To me this felt like enough of an edge case that this handling was okay given that it's the simplest solution, but I am open to other handlings (converting datasets of only bool columns to boolean nullable? just not handling this case at all?) if others feel strongly.

Looks like we have to handle this edge case if I understood correctly:

"Given that the sklearn simple imputer's behavior is to turn boolean columns to 1s and 0s when imputed, we've now essentially recreated that behavior outside of it, so we should be able to just pass the original boolean and boolean nullable columns into the sklearn imputer and handle turning them back to Booleans at the end like we are now."

This is only true when the impute strategy is mean. Above we set it to most_frequent and we error out. This is the case we need since we only use most_frequent with bool columns in Imputer.

Could we convert the column to a string categorical or keep the current behavior of converting to a integer just for the most_frequent strategy or your suggestion above? I'd still prefer the conversion over refitting and transforming on the component object.

Agreed with Jeremy here - calling fit during transform opens us up to future bugs. We only call fit once, and only ever call it on the training data. With a call to _component_obj.fit during transform, we now allow the component to fit on validation/testing data and overwrite earlier component training.
A quick test shows what would happen in the current setup:

We will be better served converting the booleans to integers rather than categoricals for most_frequent to match the behavior for mean, and agreed that conversion is preferable to this refitting.

Thank you both for keeping me honest here! I definitely missed the nuance that sklearn allows bool only data for "mean" and "median" strategies. I think there are two main questions to answer:

How should we handle "mean" and "median" strategies for the SimpleImputer? We only allow knn or most_frequent as strategies for boolean columns in the Imputer component, but we don't restrict that in our SimpleImputer component despite the fact that we actually get a woodwork TypeConversionError at init if you attempt to use median or mean with a boolean nullable column that contains nans and the result contains not whole numbers (the cases becca's examples show - this is on main and my branch). For now, I think we should ignore this behavior since fixing it should be given proper consideration and it's not reachable from automl. I'll make an issue.

How should we handle the case when only bool dtypes are passed to the SimpleImputer (independent of impute strategy which only really works for bool cols when its most_frequent)? We need to find a way to fit the _component_obj from our fit method in this case instead of returning early, and I think we should keep the changes as minimal as possible, and only convert those columns to BooleanNullable (which sklearn is fine with!) when there are only bool columns in the data.
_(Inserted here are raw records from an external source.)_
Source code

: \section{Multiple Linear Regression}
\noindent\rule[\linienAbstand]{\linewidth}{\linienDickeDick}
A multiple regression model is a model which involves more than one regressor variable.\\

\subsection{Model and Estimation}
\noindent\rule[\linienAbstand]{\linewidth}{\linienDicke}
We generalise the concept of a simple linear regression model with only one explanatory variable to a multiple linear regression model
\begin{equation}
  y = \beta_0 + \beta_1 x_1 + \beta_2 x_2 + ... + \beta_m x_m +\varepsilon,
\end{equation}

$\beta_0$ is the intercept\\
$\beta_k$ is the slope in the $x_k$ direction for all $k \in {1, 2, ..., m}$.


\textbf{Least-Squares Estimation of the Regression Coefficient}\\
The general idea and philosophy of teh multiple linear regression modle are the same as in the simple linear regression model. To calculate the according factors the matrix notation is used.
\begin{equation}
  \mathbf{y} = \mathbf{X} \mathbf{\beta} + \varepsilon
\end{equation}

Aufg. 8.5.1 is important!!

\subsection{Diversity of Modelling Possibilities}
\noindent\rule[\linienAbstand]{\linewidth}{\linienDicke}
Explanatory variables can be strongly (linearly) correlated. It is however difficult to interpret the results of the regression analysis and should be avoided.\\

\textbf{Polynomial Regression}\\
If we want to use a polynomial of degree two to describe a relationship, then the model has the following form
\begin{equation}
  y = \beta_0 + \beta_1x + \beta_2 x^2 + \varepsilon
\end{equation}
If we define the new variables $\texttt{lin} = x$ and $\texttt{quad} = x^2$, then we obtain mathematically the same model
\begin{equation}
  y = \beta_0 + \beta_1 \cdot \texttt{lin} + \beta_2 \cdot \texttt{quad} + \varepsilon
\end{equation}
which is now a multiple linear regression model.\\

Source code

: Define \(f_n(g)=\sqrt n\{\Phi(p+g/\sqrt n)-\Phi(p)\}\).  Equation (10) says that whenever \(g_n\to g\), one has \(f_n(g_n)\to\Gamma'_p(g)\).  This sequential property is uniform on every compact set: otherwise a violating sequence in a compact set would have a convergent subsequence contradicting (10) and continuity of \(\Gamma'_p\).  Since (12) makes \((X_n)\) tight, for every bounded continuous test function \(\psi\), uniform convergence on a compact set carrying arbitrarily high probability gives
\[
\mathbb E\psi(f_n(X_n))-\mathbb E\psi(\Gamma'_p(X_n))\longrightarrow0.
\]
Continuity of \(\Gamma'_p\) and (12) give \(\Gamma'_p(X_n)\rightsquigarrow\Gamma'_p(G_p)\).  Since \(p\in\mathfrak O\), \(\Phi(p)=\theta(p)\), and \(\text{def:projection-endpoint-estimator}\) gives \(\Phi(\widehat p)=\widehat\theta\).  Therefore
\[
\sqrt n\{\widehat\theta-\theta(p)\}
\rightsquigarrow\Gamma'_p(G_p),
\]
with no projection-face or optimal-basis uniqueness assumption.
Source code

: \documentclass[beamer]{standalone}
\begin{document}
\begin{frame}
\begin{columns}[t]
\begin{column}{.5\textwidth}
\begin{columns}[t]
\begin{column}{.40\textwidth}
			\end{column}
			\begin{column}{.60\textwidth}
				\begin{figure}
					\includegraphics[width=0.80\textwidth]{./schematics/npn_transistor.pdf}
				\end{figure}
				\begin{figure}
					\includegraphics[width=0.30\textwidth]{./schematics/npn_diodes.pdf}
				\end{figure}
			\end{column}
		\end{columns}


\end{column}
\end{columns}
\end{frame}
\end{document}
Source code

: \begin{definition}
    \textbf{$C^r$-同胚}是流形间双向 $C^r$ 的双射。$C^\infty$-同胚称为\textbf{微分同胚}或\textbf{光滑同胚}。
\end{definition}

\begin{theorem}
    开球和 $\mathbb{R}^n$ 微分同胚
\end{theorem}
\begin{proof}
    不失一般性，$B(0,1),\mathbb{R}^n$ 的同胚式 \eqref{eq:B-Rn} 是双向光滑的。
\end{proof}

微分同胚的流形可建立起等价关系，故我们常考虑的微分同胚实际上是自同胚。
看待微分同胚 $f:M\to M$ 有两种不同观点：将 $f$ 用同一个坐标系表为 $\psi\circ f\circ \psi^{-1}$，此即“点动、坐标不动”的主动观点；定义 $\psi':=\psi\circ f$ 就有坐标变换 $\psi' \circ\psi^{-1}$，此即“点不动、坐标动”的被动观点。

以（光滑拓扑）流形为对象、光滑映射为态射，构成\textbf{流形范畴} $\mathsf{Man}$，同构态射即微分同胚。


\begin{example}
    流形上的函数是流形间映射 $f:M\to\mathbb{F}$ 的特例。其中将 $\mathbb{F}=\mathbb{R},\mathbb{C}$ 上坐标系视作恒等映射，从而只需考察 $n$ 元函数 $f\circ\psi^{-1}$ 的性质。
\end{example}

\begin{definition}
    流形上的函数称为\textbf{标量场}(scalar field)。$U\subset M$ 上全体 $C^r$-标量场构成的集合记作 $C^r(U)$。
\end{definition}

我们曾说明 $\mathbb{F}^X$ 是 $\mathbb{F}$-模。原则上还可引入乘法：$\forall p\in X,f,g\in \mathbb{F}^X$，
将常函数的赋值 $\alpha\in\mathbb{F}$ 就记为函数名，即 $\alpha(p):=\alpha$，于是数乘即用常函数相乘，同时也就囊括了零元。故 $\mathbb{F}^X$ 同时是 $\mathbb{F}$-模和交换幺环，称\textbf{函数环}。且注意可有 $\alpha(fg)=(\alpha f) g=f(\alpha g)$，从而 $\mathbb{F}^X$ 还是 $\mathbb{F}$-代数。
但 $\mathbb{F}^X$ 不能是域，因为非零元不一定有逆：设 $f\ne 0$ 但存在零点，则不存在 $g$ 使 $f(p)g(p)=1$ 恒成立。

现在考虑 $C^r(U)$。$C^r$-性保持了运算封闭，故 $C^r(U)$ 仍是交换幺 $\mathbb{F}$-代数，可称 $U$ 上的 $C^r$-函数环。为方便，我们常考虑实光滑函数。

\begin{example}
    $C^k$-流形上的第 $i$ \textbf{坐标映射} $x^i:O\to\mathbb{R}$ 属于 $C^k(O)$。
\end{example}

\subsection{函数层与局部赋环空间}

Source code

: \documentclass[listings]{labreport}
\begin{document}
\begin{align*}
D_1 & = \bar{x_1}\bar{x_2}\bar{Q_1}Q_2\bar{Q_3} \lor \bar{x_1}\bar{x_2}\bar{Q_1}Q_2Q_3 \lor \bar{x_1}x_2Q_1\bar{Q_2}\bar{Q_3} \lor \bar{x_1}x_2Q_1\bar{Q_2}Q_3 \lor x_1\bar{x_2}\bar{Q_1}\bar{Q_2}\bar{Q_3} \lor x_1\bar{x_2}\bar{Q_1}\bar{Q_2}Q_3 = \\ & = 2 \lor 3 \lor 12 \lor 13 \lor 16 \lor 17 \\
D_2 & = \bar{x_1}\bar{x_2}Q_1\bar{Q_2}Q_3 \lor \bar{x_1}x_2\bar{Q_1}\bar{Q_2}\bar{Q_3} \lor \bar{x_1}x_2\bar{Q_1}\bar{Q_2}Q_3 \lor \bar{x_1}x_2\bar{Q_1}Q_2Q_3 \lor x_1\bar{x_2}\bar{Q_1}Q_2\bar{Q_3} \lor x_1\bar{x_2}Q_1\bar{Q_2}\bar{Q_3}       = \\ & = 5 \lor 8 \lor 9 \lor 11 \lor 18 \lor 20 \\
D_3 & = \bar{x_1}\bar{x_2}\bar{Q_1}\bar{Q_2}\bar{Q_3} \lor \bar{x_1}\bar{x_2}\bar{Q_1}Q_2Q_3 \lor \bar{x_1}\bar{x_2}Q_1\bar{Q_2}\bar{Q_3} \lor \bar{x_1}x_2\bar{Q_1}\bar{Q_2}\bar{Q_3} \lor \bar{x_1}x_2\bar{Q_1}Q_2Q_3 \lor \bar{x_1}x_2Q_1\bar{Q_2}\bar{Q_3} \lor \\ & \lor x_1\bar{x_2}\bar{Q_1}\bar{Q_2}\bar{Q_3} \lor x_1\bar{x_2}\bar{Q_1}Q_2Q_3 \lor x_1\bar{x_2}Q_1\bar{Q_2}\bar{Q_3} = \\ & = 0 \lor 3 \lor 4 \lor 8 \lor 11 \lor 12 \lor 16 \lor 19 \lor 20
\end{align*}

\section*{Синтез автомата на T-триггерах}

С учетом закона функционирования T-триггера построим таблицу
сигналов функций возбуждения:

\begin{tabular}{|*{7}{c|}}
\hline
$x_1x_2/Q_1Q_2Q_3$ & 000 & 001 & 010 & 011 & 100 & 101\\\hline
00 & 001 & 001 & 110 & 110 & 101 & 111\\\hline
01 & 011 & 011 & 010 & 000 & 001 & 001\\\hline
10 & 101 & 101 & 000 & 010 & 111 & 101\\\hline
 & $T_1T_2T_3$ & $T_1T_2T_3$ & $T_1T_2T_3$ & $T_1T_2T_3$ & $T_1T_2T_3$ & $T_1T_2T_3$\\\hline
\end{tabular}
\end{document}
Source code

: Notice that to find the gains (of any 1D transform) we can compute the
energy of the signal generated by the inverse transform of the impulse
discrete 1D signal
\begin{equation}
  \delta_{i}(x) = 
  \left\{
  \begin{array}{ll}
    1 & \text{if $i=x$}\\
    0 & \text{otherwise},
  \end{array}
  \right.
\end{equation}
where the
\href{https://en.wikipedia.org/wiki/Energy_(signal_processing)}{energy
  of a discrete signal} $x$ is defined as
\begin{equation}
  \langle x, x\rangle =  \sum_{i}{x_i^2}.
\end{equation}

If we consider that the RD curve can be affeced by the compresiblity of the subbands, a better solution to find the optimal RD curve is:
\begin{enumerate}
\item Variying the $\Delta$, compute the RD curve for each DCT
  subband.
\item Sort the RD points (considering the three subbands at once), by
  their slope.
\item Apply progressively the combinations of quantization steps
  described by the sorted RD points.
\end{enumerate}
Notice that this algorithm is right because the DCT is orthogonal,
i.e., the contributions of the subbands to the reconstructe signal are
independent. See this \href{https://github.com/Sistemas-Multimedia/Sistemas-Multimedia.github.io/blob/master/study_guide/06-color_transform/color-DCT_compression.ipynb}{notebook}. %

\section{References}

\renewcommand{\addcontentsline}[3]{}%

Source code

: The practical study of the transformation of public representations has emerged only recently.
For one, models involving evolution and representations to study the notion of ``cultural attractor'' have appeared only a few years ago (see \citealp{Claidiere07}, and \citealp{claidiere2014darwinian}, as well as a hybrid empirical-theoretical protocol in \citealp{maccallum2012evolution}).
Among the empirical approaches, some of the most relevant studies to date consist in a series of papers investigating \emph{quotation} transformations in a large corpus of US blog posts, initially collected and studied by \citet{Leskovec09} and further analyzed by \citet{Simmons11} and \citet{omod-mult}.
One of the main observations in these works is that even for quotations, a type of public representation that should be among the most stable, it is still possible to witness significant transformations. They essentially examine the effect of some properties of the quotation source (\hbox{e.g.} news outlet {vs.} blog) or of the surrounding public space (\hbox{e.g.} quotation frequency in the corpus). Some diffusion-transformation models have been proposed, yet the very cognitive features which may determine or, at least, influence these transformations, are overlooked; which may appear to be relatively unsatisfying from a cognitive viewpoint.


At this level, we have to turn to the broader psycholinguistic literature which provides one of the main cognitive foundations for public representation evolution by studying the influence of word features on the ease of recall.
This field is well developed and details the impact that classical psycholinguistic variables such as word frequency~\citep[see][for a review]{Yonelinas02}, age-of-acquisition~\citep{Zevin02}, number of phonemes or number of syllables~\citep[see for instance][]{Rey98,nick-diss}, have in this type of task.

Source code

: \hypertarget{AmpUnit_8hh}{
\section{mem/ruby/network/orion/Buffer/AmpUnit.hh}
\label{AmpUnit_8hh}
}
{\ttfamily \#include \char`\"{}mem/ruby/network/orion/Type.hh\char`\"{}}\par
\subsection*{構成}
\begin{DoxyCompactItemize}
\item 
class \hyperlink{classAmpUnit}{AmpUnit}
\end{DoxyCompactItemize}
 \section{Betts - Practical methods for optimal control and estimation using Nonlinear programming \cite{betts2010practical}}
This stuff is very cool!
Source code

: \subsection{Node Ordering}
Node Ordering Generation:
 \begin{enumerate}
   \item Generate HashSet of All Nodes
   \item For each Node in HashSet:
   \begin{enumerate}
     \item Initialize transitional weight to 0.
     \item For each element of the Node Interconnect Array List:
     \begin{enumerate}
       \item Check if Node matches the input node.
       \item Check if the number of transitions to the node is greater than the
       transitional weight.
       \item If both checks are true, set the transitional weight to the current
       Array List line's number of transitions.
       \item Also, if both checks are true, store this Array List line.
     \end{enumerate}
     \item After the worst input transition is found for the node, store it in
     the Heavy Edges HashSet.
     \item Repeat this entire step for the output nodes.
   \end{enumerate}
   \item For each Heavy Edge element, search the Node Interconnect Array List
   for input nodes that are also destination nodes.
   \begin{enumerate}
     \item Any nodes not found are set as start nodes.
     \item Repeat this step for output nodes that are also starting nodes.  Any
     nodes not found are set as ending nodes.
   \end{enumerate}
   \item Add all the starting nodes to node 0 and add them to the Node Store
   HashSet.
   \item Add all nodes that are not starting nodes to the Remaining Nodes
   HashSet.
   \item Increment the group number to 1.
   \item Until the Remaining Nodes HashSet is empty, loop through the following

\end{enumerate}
There's no need to convert other bool columns, and I think converting to string or numeric values just opens us up to unexpected behavior now that sklearn has so much support for the boolean dtype. I'll double check with all of the different types that there isn't any unexpected behavior, or course.

Really, I just wish sklearn didn't have this weird limitation. Seems to completely miss the exact use case we need it for which is different training and test data.

Created issue for the TypeConversionError: #4050

sounds good for 1. and agree with the BooleanNullable transform as long we set it back to bool after imputation!

Good call out on making sure it goes back to Boolean after. I thiiink that's what's happening but I'll confirm.

ah, we're only converting to boolean dtype in fit; we just then return early in transform if all the columns are bool , so the types will stay the same!

tamargrey · 2023-03-02T14:43:29Z

I believe the codecov failures are just because enough code was removed that coverage has lowered, but if you go into the codecov report, none of the changes show uncovered lines.

tamargrey · 2023-03-02T15:53:26Z

evalml/pipelines/components/transformers/imputers/target_imputer.py

-        )
+        new_logical_type = y_ww.ww.logical_type
+        if isinstance(y_ww.ww.logical_type, IntegerNullable):
+            new_logical_type = Double


Converting imputed IntegerNullable data to Integer truncates the imputed values for mean and median, so I changed this to Double, which matches other imputers' behavior.

tamargrey · 2023-03-02T15:53:47Z

evalml/pipelines/components/transformers/imputers/target_imputer.py

+        if isinstance(y_ww.ww.logical_type, IntegerNullable):
+            new_logical_type = Double
+        elif isinstance(y_ww.ww.logical_type, BooleanNullable):
+            new_logical_type = Boolean


Added this for consistency's sake

tamargrey · 2023-03-02T17:01:25Z

evalml/pipelines/components/transformers/imputers/knn_imputer.py

+        )
+
+        # Only impute data that is not natural language columns or fully null
+        self._cols_to_impute = [


This change to use a _cols_to_impute variable to manage the fully null and natural language column logic here and at the simple imputer was a change that, to me, makes the imputer logic easier to understand. It makes the handling of different types of data more explicit rather than a sequence of changes to X to keep track of. It should also have slightly more efficient woodwork usage.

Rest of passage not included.